Main Street was still the largest street, running right through the center of town. A couple of fast food joints. A few diners. One grocery store. Some gas stations. Feed store. The three bars
in town still stood in their same spots. The names changed and buildings were modernized. Her hometown was still just a backwoods scratch on a map. Just a newer version of the same old shit she’d left behind. Even the Halloween Carnival was mostly the same. The name had changed; somewhere along the line, it morphed into the Harvest Festival. Main Street still got closed off and shut down so booths, a spook house, bounce castles and a few carnival rides popped up. A maze of hay bales and tables for pumpkin painting.
Prudence noted one big difference as she walked around; a big increase in the number of attendees. Farm families were too far apart, so they used to bring their children to town for trick or treating. Adults took advantage of the time to trade goods, thus spawning the Halloween Carnival. Now, city-dwelling yuppies, enamored with romantic idealizations of the quaint, wholesome, rustic country life flocked with their broods to the small town.
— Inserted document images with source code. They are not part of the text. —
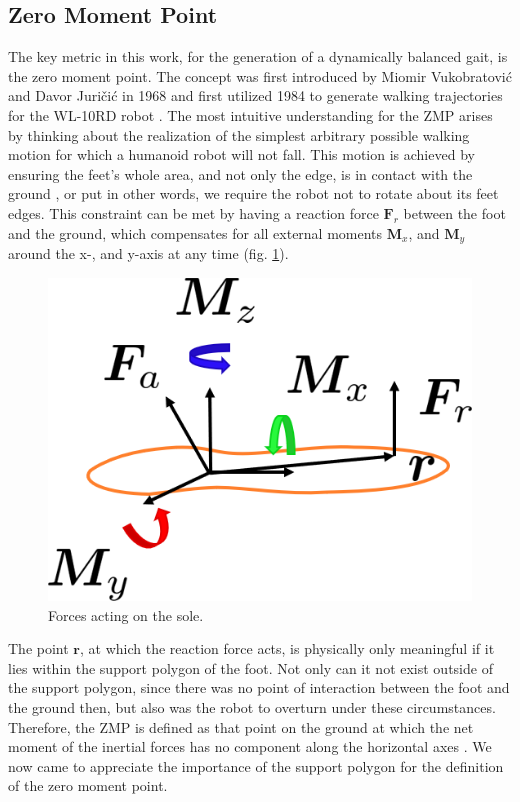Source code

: \FloatBarrier
\subsection{Zero Moment Point}
\label{sec::211_zmp}
The key metric in this work, for the generation of a dynamically balanced gait, is the zero moment point. The concept was first introduced by Miomir Vukobratovi\'{c} and Davor Juri\v{c}i\'{c} in 1968 \cite{vukobratovic1968contribution}\cite{vukobratovic1969contribution} and first utilized 1984 to generate walking trajectories for the WL-10RD robot \cite{yamaguchi1993development}. The most intuitive understanding for the ZMP arises by thinking about the realization of the simplest arbitrary possible walking motion for which a humanoid robot will not fall. This motion is achieved by ensuring the feet's whole area, and not only the edge, is in contact with the ground \cite{vukobratovic2004zero}, or put in other words, we require the robot not to rotate about its feet edges. This constraint can be met by having a reaction force $\bm{F}_r$ between the foot and the ground, which compensates for all external moments $\bm{M}_x$, and $\bm{M}_y$ around the x-, and y-axis at any time (fig. \ref{fig::211_zmp}).
\begin{figure}[h!]
	\centering
	\includegraphics[scale=.5]{chapters/02_background/img/zero_moment_point.png}
	\caption{Forces acting on the sole.}
	\label{fig::211_zmp}
\end{figure}
The point $\bm{r}$, at which the reaction force acts, is physically only meaningful if it lies within the support polygon of the foot. Not only can it not exist outside of the support polygon, since there was no point of interaction between the foot and the ground then, but also was the robot to overturn under these circumstances. Therefore, the ZMP is defined as that point on the ground at which the net moment of the inertial forces has no component along the horizontal axes \cite{hirai1998development}\cite{dasgupta1999making}. We now came to appreciate the importance of the support polygon for the definition of the zero moment point.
They drove for an hour or more for the honest, simple country folk to fleece them with over priced, hand-made goods.
Prudence couldn’t fault the locals for their business savvy. The yuppies were ripe for the plucking; big pockets, small brains. No common sense. City living bred it right out of them. Not that she was complaining. She smirked and patted the pilfered money in her own pockets.
“This Halloween sucks.” Picking the pockets of idiots with their guard down was the only entertainment this town had. She’d never wanted nor planned to return. Only once had she come back, in the 1940’s to burn a few records of her past and erase some evidence. Local police had labeled those fires as Halloween pranks by deviant youth. One of those fires occurred a few streets away from where she stood now.
She recalled a full harvest moon in a starless black sky and the orange flames turning day to night. That night had been a ill moon for the town. Tonight was a full moon on Halloween, too. She stuffed her hands in her pockets, feeling all her ill-gotten gains. “Looks like it’s another bad moon for you, baby.” She grinned to herself then laughed.
Hicksville was boring as hell, but all that she hated about this place made it the perfect place to lay low. She had pissed off quite a few dangerous, powerful lycans when her latest, not-quite-legal, get-rich-quick scheme went bust. The law got involved. The law breakers were not happy. Now Prudence was laying low until the heat- both from the cops and the wolves- blew over.
The crisp autumn breeze shifted. Red, orange, and yellow leaves fluttered about. Costumed kids shrieked, tiny hands grasping for the dancing leaves. The change in direction of the wind brought in scents of earth, of rotting vegetation, pine needles, and animal musk. The forest. Fresh cut hay and pumpkins from the fields. Pumpkins everywhere. Just like when she was a child. A human.